**The task**: Look below for the line that contains "created for each", then copy it and each following line exactly, through and including the line that contains "rest can be".

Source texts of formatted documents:
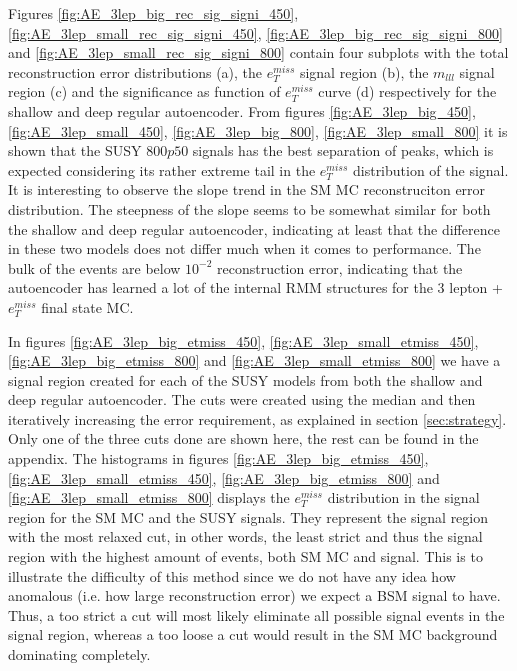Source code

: Figures \ref{fig:AE_3lep_big_rec_sig_signi_450}, \ref{fig:AE_3lep_small_rec_sig_signi_450}, 
\ref{fig:AE_3lep_big_rec_sig_signi_800} and \ref{fig:AE_3lep_small_rec_sig_signi_800} contain four 
subplots with the total reconstruction error distributions (a), the $e_T^{miss}$ signal region (b), 
the $m_{lll}$ signal region (c) and the significance as function of $e_T^{miss}$ curve (d) respectively 
for the shallow and deep regular autoencoder. From figures \ref{fig:AE_3lep_big_450}, 
\ref{fig:AE_3lep_small_450}, \ref{fig:AE_3lep_big_800}, \ref{fig:AE_3lep_small_800} it is shown that the 
SUSY $800p50$ signals has the best separation of peaks, which is expected considering its 
rather extreme tail in the $e_T^{miss}$ distribution of the signal. It is interesting to 
observe the slope trend in the SM MC reconstruciton error distribution. The steepness of the 
slope seems to be somewhat similar for both the shallow and deep regular autoencoder, indicating 
at least that the difference in these two models does not differ much when it comes to performance. 
The bulk of the events are below $10^{-2}$ reconstruction error, indicating that the autoencoder 
has learned a lot of the internal RMM structures for the 3 lepton + $e_T^{miss}$ final state MC. \par
In figures \ref{fig:AE_3lep_big_etmiss_450}, \ref{fig:AE_3lep_small_etmiss_450}, 
\ref{fig:AE_3lep_big_etmiss_800} and  \ref{fig:AE_3lep_small_etmiss_800} we have a signal region 
created for each of the SUSY models from both the shallow and deep regular autoencoder. The cuts 
were created using the median and then iteratively increasing the error requirement, as 
explained in section \ref{sec:strategy}. Only one of the three cuts done are shown here, the 
rest can be found in the appendix. The histograms in figures \ref{fig:AE_3lep_big_etmiss_450}, 
\ref{fig:AE_3lep_small_etmiss_450}, \ref{fig:AE_3lep_big_etmiss_800} and  
\ref{fig:AE_3lep_small_etmiss_800} displays the $e_T^{miss}$ distribution in the signal region 
for the SM MC and the SUSY signals. They represent the signal region with the most relaxed cut, 
in other words, the least strict and thus the signal region with the highest amount of events, 
both SM MC and signal. This is to illustrate the difficulty of this method since we do not have 
any idea how anomalous (i.e. how large reconstruction error) we expect a BSM signal to have. 
Thus, a too strict a cut will most likely eliminate all possible 
signal events in the signal region, whereas a too loose a cut would result in the SM MC background dominating completely. \par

**Solution to the problem**:
created for each of the SUSY models from both the shallow and deep regular autoencoder. The cuts 
were created using the median and then iteratively increasing the error requirement, as 
explained in section \ref{sec:strategy}. Only one of the three cuts done are shown here, the 
rest can be found in the appendix. The histograms in figures \ref{fig:AE_3lep_big_etmiss_450}, 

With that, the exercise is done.